• [TASK]
Could you print exactly the lines of the listing below, starting at the line that has "The power to" and ending at the line that has "Lime complies, and", and only those lines?

####################

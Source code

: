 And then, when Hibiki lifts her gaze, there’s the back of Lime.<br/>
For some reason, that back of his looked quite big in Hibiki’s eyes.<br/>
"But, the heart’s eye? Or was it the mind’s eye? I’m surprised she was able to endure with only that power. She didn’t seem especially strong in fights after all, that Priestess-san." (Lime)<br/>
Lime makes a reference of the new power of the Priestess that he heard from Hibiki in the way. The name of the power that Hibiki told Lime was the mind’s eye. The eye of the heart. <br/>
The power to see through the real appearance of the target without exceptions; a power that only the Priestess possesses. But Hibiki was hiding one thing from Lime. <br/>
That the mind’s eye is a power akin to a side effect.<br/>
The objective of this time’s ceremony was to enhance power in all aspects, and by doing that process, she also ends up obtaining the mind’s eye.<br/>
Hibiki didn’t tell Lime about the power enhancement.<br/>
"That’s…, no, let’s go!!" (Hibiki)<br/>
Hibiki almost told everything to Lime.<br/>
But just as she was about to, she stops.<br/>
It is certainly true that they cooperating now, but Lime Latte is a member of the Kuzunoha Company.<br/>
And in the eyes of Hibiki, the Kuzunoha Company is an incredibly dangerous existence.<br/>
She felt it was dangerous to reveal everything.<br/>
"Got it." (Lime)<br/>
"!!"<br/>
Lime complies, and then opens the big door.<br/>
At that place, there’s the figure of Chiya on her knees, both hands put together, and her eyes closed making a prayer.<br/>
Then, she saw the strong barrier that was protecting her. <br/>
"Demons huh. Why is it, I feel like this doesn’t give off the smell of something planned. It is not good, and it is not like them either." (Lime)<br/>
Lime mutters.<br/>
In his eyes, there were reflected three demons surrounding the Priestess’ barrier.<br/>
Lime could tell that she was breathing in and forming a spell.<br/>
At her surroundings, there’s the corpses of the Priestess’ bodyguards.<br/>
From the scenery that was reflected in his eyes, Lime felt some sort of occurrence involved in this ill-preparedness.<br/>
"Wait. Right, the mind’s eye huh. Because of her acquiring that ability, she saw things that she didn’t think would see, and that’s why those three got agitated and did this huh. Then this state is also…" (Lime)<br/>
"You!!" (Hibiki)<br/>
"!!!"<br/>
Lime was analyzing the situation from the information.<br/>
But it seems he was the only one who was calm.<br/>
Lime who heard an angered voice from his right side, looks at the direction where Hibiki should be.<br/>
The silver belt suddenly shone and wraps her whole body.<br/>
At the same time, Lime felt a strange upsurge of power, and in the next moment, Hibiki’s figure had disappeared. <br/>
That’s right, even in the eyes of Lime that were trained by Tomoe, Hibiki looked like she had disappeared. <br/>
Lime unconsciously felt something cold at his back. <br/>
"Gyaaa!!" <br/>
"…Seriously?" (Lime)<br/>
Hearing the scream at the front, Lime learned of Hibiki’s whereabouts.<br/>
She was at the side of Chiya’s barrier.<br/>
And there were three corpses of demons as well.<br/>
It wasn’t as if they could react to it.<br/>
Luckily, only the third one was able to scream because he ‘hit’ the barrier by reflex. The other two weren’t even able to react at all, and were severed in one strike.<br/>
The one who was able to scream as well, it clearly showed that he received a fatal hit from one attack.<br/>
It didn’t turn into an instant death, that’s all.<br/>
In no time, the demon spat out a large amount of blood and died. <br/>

####################

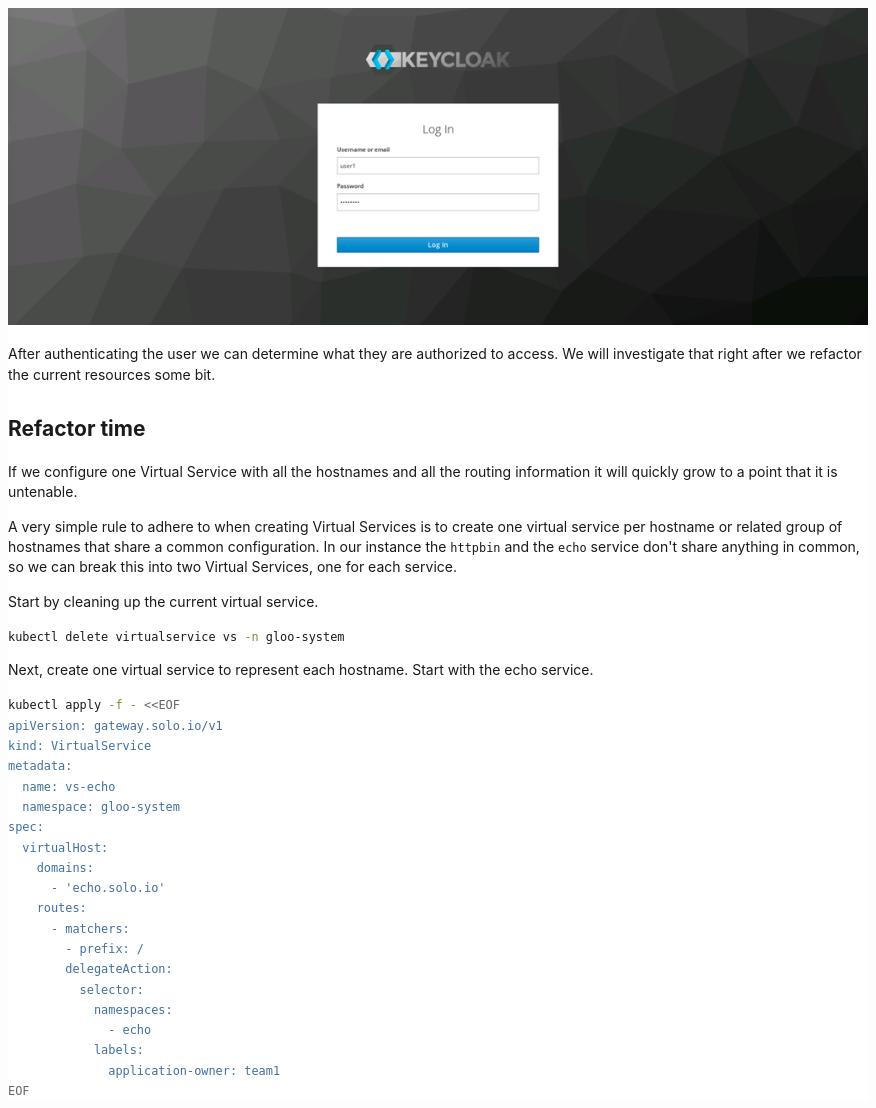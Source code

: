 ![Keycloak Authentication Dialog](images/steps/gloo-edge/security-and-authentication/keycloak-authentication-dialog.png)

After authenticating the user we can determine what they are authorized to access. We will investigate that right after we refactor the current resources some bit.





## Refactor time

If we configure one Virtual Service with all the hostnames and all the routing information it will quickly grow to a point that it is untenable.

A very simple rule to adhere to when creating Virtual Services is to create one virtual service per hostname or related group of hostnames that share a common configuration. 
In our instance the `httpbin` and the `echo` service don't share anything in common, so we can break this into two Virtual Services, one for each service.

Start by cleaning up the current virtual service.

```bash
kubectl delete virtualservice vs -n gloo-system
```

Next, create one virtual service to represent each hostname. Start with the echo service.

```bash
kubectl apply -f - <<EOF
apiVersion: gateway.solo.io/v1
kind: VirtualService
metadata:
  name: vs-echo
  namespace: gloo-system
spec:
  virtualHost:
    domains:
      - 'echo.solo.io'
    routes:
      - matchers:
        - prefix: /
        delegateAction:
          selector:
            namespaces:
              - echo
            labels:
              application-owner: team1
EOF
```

####################

• [WRITTEN ANSWER]
The power to see through the real appearance of the target without exceptions; a power that only the Priestess possesses. But Hibiki was hiding one thing from Lime. <br/>
That the mind’s eye is a power akin to a side effect.<br/>
The objective of this time’s ceremony was to enhance power in all aspects, and by doing that process, she also ends up obtaining the mind’s eye.<br/>
Hibiki didn’t tell Lime about the power enhancement.<br/>
"That’s…, no, let’s go!!" (Hibiki)<br/>
Hibiki almost told everything to Lime.<br/>
But just as she was about to, she stops.<br/>
It is certainly true that they cooperating now, but Lime Latte is a member of the Kuzunoha Company.<br/>
And in the eyes of Hibiki, the Kuzunoha Company is an incredibly dangerous existence.<br/>
She felt it was dangerous to reveal everything.<br/>
"Got it." (Lime)<br/>
"!!"<br/>
Lime complies, and then opens the big door.<br/>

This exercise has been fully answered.